Note that blood pressure varies throughout the day and that is why before you are diagnosed with high blood pressure, 2 to 3 blood pressure readings (each at different appointments) will be taken by your doctor. Blood pressure should also be measured in both arms and this is to determine if there is a difference. You may also be required to measure and record your blood pressure at home or at work for additional information.
If you are diagnosed with any type of high blood pressure, your doctor will conduct a physical examination and also review your medical history. He/she may also recommend routine tests such as blood tests, urine tests, an electrocardiogram (measures your hearts electric activity) and even cholesterol tests.
Management and treatment
If you want to control high blood pressure, changing your lifestyle should be your first step. Some of the recommended lifestyle changes include:
- Eating healthy foods
- Reducing the amount of salt in your diet
- Maintaining a healthy weight
- Quitting smoking
- Limiting alcohol
- Increasing physical activity – (i.e. exercising regularly)
- Managing stress
- Taking slow, deep breaths and relaxing.

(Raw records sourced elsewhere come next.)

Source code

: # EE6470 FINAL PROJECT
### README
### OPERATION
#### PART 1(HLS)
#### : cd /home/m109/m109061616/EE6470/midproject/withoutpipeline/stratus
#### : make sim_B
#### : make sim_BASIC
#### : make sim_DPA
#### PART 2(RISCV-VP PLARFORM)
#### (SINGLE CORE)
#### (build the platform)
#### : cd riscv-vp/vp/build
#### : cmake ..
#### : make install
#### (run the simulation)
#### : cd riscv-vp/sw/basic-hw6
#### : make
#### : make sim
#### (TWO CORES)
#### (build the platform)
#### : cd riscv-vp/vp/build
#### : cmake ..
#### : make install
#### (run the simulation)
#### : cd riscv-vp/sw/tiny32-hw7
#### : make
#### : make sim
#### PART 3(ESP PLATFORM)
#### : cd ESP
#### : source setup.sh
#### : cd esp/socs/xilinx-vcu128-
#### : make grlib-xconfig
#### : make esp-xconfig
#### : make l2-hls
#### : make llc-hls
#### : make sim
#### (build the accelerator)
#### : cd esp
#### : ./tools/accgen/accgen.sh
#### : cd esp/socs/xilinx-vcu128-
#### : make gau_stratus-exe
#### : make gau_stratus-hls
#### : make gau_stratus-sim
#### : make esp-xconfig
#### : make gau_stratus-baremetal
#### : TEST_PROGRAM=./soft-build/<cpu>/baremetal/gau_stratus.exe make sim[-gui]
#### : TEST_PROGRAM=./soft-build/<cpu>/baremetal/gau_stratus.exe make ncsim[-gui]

In addition to the lifestyle changes, some of the medications that may be recommended to lower blood pressure include:
- Thiazide diuretics (also called water pills) – help the body to eliminate water and sodium thus reducing blood volume.
- Calcium channel blockers- they help to relax the blood vessel muscles and some of them even slow the heart rate. They work better in older people and also in African Americans
- Beta blockers – They reduce the workload on your heart and also open the blood vessels enabling the heart to beat faster but with less force. They are more effective when combined with other blood pressure medications
- Renin inhibitor-which slows down the production of renin. (Renin is an enzyme in the kidneys that initiates a chain of chemical activities that increases blood pressure)
- Other medications include; Angiotensin-converting enzyme inhibitors, alpha-beta blockers, angiotensin II receptor blockers, vasodilators, central-acting agents among others.
Once the blood pressure is under control, you may be advised to take aspirin daily as this will help reduce your risk of cardiovascular disorders.
As mentioned above, almost everyone can have hypertension at one point in their lives. The most important thing though is to practice healthy lifestyle habits. This will minimize your risks of having high blood pressure at any stage in your life.